> [What the task requires]: Restate word for word the entries below, starting with the line with "réjouissant et exultant." and continuing through the line with "9 L'incorporel dit". Include both of those lines and no others.

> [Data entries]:
......

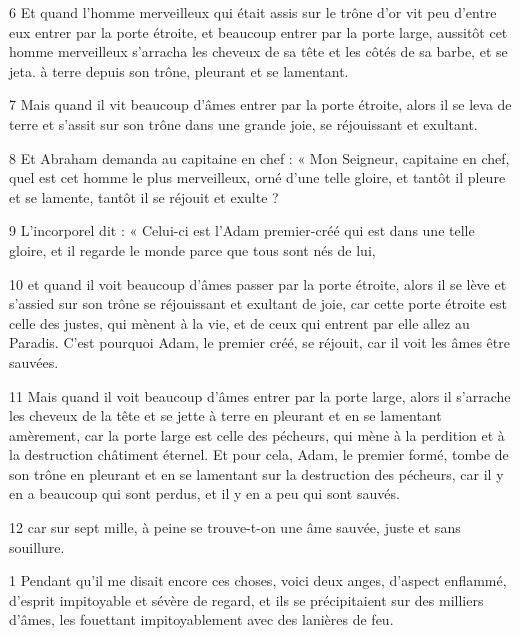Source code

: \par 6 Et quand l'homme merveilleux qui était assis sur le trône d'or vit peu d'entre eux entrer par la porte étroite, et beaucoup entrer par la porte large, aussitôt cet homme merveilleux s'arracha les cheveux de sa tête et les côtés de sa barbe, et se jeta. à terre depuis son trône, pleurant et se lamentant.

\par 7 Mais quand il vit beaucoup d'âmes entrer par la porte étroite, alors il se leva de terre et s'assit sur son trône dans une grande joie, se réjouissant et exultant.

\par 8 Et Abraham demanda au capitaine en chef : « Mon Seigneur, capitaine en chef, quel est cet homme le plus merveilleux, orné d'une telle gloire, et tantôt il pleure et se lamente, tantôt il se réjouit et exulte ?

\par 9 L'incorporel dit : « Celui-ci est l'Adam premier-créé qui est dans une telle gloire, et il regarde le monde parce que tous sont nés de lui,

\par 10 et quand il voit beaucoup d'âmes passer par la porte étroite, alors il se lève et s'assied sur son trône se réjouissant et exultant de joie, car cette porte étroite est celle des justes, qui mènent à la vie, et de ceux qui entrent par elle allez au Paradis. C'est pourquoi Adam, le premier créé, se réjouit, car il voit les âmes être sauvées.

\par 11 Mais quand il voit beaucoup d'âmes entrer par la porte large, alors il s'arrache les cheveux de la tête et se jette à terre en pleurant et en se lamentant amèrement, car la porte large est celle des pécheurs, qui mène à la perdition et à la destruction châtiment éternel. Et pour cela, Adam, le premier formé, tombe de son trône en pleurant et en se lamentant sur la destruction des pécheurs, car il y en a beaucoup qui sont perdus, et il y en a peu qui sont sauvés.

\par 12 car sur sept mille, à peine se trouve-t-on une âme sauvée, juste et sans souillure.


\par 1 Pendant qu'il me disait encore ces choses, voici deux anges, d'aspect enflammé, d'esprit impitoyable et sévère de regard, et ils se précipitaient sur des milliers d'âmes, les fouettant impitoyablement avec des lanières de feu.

......

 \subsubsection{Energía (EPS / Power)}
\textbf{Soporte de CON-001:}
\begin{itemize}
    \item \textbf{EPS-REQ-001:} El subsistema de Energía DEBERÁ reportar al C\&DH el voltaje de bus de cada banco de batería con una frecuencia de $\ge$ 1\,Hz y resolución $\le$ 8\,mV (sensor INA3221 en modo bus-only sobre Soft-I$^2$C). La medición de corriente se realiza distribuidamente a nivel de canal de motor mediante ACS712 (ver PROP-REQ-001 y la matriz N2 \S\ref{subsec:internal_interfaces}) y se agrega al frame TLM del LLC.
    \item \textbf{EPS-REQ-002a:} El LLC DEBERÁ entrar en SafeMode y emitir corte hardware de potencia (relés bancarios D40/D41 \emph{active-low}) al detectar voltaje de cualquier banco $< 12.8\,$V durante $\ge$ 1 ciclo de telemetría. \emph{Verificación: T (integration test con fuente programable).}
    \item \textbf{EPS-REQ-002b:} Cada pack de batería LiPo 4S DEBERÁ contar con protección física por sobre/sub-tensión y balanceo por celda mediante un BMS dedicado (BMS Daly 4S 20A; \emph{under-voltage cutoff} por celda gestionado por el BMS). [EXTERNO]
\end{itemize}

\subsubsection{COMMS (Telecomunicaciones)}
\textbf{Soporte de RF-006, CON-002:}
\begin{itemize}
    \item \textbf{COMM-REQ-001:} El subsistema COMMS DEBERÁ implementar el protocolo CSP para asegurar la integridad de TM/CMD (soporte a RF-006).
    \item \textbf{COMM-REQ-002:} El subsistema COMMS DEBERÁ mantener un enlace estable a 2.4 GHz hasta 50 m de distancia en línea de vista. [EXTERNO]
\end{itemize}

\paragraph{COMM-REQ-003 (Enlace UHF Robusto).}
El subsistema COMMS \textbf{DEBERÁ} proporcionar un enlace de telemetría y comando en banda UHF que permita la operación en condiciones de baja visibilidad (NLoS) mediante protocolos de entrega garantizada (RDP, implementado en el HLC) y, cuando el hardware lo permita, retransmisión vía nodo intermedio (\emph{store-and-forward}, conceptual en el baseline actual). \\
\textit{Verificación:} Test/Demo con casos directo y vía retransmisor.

......

> [Written answer]:
\par 7 Mais quand il vit beaucoup d'âmes entrer par la porte étroite, alors il se leva de terre et s'assit sur son trône dans une grande joie, se réjouissant et exultant.

\par 8 Et Abraham demanda au capitaine en chef : « Mon Seigneur, capitaine en chef, quel est cet homme le plus merveilleux, orné d'une telle gloire, et tantôt il pleure et se lamente, tantôt il se réjouit et exulte ?

\par 9 L'incorporel dit : « Celui-ci est l'Adam premier-créé qui est dans une telle gloire, et il regarde le monde parce que tous sont nés de lui,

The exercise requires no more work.